§ **The task**: Search the data below for the word "defined" and report how many lines contain it. Nothing but the number is needed.

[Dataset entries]
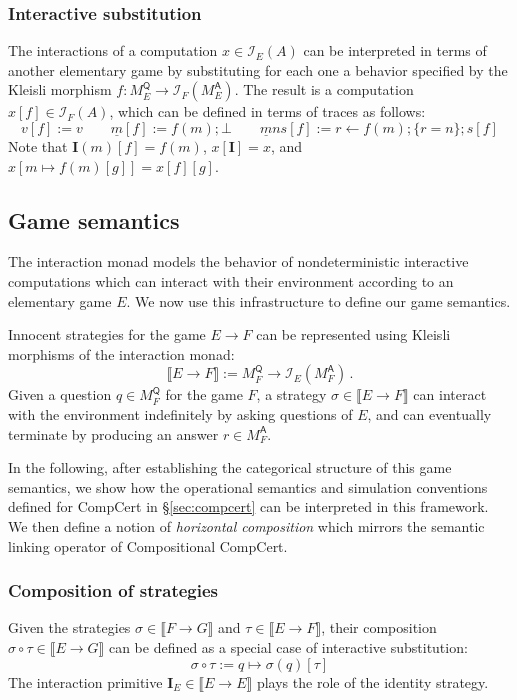 \documentclass[format=sigplan,authordraft]{acmart}
\newcommand{\kw}[1]{\ensuremath{ \mathsf{#1} }}
\begin{document}
\subsubsection{Interactive substitution}

The interactions of a computation $x \in \mathcal{I}_E(A)$
can be interpreted in terms of another elementary game
by substituting for each one a behavior specified by
the Kleisli morphism
$f : M_E^\kw{Q} \rightarrow \mathcal{I}_F(M_E^\kw{A})$.
The result is a computation $x[f] \in \mathcal{I}_F(A)$,
which can be defined in terms of traces as follows:
\[
  v[f] := v \qquad
  \underline{m}[f] := f(m) ; \bot \qquad
  \underline{m}ns[f] := r \leftarrow f(m) ; \{r = n\} ; s[f]
\]
Note that $\mathbf{I}(m)[f] = f(m)$,
$x[\mathbf{I}] = x$,
and $x[m \mapsto f(m)[g]] = x[f][g]$.


\subsection{Game semantics}

The interaction monad
models the behavior of
nondeterministic interactive computations
which can interact with their environment
according to an elementary game $E$.
We now use this infrastructure
to define our game semantics.

Innocent strategies for the game $E \rightarrow F$
can be represented using Kleisli morphisms of
the interaction monad:
\[
  \llbracket E \rightarrow F \rrbracket :=
  M_F^\kw{Q} \rightarrow \mathcal{I}_E(M_F^\kw{A}) \,.
\]
Given a question $q \in M_F^\kw{Q}$ for the game $F$,
a strategy $\sigma \in \llbracket E \rightarrow F \rrbracket$
can interact with the environment
indefinitely by asking questions of $E$,
and can eventually terminate by producing an answer $r \in M_F^\kw{A}$.

In the following,
after establishing the categorical structure
of this game semantics,
we show how
the operational semantics
and simulation conventions
defined for CompCert in \S\ref{sec:compcert}
can be interpreted in this framework.
We then define a notion of \emph{horizontal composition}
which mirrors the semantic linking operator
of Compositional CompCert.

\subsubsection{Composition of strategies}

Given the strategies
$\sigma \in \llbracket F \rightarrow G \rrbracket$ and
$\tau \in \llbracket E \rightarrow F \rrbracket$,
their composition
$\sigma \circ \tau \in \llbracket E \rightarrow G \rrbracket$
can be defined as a special case of interactive substitution:
\[
    \sigma \circ \tau := q \mapsto \sigma(q)[\tau]
\]
The interaction primitive
$\mathbf{I}_E \in \llbracket E \rightarrow E \rrbracket$
plays the role of the identity strategy.
\end{document}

§ **Response to this exercise**: 3